> DATA SUPPLIED
+===+
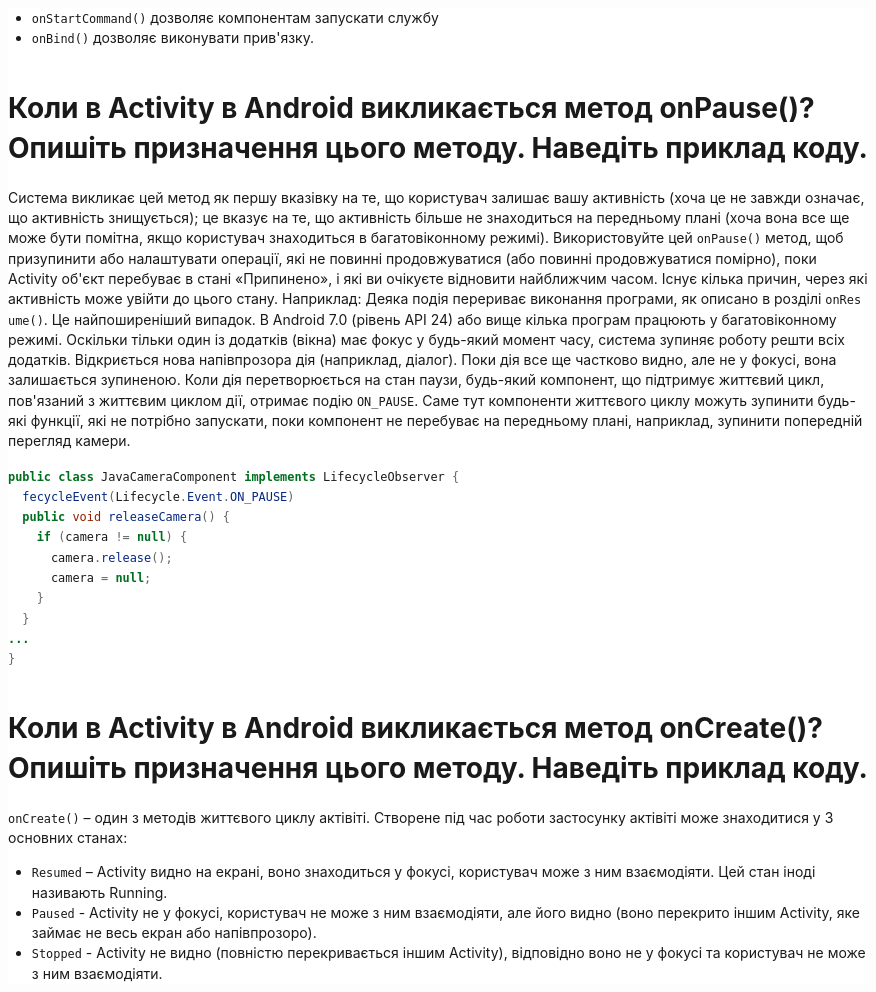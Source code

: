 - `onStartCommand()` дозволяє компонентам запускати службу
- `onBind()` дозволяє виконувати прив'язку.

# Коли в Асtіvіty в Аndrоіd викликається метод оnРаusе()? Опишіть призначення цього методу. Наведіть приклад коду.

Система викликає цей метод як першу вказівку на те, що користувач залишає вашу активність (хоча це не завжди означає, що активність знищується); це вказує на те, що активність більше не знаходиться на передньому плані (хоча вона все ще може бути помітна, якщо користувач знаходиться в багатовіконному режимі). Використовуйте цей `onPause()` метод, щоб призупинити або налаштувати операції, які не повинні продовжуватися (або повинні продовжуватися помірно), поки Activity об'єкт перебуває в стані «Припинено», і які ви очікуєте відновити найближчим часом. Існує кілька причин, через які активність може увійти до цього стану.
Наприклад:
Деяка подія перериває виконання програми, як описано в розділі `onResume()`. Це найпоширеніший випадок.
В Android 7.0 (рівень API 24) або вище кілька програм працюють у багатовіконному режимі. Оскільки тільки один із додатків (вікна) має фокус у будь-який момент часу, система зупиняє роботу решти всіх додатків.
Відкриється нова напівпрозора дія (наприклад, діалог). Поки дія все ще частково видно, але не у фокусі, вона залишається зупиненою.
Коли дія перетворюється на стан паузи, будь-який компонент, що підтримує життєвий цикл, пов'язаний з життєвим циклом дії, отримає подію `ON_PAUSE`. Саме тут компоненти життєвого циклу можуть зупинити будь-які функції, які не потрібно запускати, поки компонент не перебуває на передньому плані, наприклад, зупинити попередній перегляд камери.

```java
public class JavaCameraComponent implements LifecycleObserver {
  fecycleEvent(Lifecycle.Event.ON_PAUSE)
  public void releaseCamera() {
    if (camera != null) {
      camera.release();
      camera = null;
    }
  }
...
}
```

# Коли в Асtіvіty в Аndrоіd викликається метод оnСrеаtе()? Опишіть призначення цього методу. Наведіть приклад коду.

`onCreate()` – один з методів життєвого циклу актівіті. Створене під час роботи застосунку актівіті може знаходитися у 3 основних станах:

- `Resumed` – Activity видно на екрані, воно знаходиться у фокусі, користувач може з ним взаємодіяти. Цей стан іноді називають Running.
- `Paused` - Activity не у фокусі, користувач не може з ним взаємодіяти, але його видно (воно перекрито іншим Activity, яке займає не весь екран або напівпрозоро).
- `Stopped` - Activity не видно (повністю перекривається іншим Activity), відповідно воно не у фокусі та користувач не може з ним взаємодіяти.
+===+
Among the lines above, find those holding "public" and copy each one.

> SOLUTION
public class JavaCameraComponent implements LifecycleObserver {
  public void releaseCamera() {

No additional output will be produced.